Solar and the UK are not words that are readily associated. But improbable as it may seem, solar power became – albeit briefly – the biggest power source in the UK last week – overtaking for the first time gas generation, and of course nuclear. There was zero coal power.

At the time – 2.12pm local time on Saturday, June 30 – solar provided a little more than 27.7 per cent of the country’s electricity, benefiting from a heatwave that had swept the nation for nearly a week.

According to this chart above from Electric Insights,solar just shaded gas at that point, with nuclear providing 22.8 per cent, wind providing 10 per cent, biomass 4 per cent and coal a big fat zero. imports and storage accounted for 8 per cent.
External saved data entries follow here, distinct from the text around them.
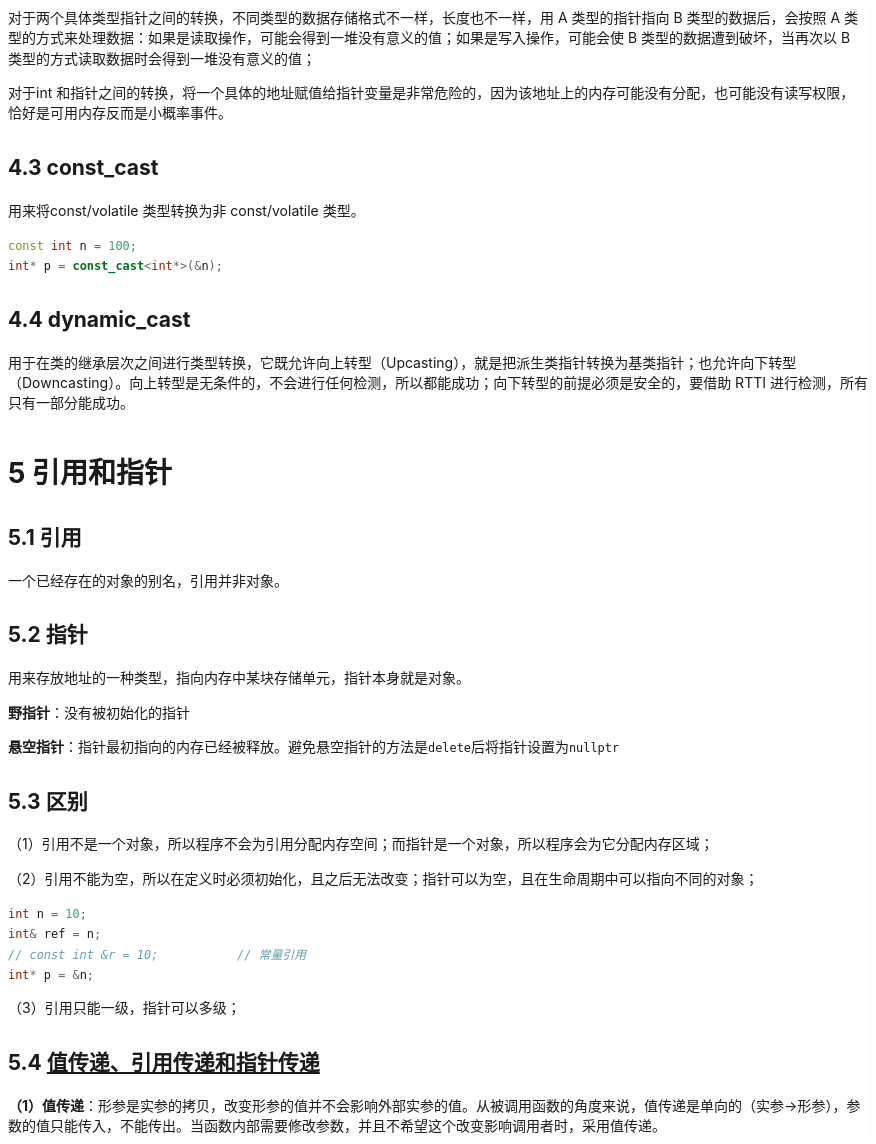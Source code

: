 对于两个具体类型指针之间的转换，不同类型的数据存储格式不一样，长度也不一样，用 A 类型的指针指向 B 类型的数据后，会按照 A 类型的方式来处理数据：如果是读取操作，可能会得到一堆没有意义的值；如果是写入操作，可能会使 B 类型的数据遭到破坏，当再次以 B 类型的方式读取数据时会得到一堆没有意义的值；

对于int 和指针之间的转换，将一个具体的地址赋值给指针变量是非常危险的，因为该地址上的内存可能没有分配，也可能没有读写权限，恰好是可用内存反而是小概率事件。

## 4.3 const_cast

用来将const/volatile 类型转换为非 const/volatile 类型。 

```c++
const int n = 100; 
int* p = const_cast<int*>(&n);
```

## 4.4 dynamic_cast

用于在类的继承层次之间进行类型转换，它既允许向上转型（Upcasting），就是把派生类指针转换为基类指针；也允许向下转型（Downcasting）。向上转型是无条件的，不会进行任何检测，所以都能成功；向下转型的前提必须是安全的，要借助 RTTI 进行检测，所有只有一部分能成功。



# 5 引用和指针

## 5.1 引用

一个已经存在的对象的别名，引用并非对象。

## 5.2 指针

用来存放地址的一种类型，指向内存中某块存储单元，指针本身就是对象。

**野指针**：没有被初始化的指针

**悬空指针**：指针最初指向的内存已经被释放。避免悬空指针的方法是`delete`后将指针设置为`nullptr`

## 5.3 区别

（1）引用不是一个对象，所以程序不会为引用分配内存空间；而指针是一个对象，所以程序会为它分配内存区域；

（2）引用不能为空，所以在定义时必须初始化，且之后无法改变；指针可以为空，且在生命周期中可以指向不同的对象；

```c++
int n = 10;
int& ref = n;
// const int &r = 10;			// 常量引用
int* p = &n;
```

（3）引用只能一级，指针可以多级；

## 5.4 [值传递、引用传递和指针传递](https://www.cnblogs.com/dingxiaoqiang/p/8012578.html)

**（1）值传递**：形参是实参的拷贝，改变形参的值并不会影响外部实参的值。从被调用函数的角度来说，值传递是单向的（实参->形参），参数的值只能传入，不能传出。当函数内部需要修改参数，并且不希望这个改变影响调用者时，采用值传递。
The heatwave meant that solar reportedly delivered some other records – generating more than 75GWh on five of the seven days and hitting more than 8GW for eight consecutive days.

It’s the sort of thing – solar being the dominant energy supply – that you would expect to see in Australia, which prides itself on its solar resource.

Instead, it is probably only found on some rare days in South Australia, where rooftop solar can at times provide 36 per cent of the state’s demand. If wind was also pulling its weight, that could relegate gas to second or third place.

Still, South Australia can lay claim to having wind energy provide the equivalent of 100 per cent of its electricity at certain times.

That occurred this week (Tuesday) on several occasions in South Australia.

At 4am and 11pm, the state’s wind output matched the state’s total demand, and at 1pm the combination of wind and rooftop solar, and a small contribution for the yet incomplete Bungala solar plant, which will be Australia’s biggest, exceeded state demand.

Comments

3 responses to “The day solar became UK’s biggest source of electricity”

  1. Chris Drongers Avatar
    Chris Drongers

    I know we are getting closer to the renewables powered future when ‘At 4am and 11pm, the state’s wind output matched the state’s total demand’ in South Australia is ‘ho hum’ and no longer shouted from the rooftops.

    1. Tom Avatar
      Tom

      That’s with the wind constraint too 🙂

    2. Rod Avatar
      Rod

      Well, you certainly won’t read about it on a Mudrake rag or from Andrew Dolt.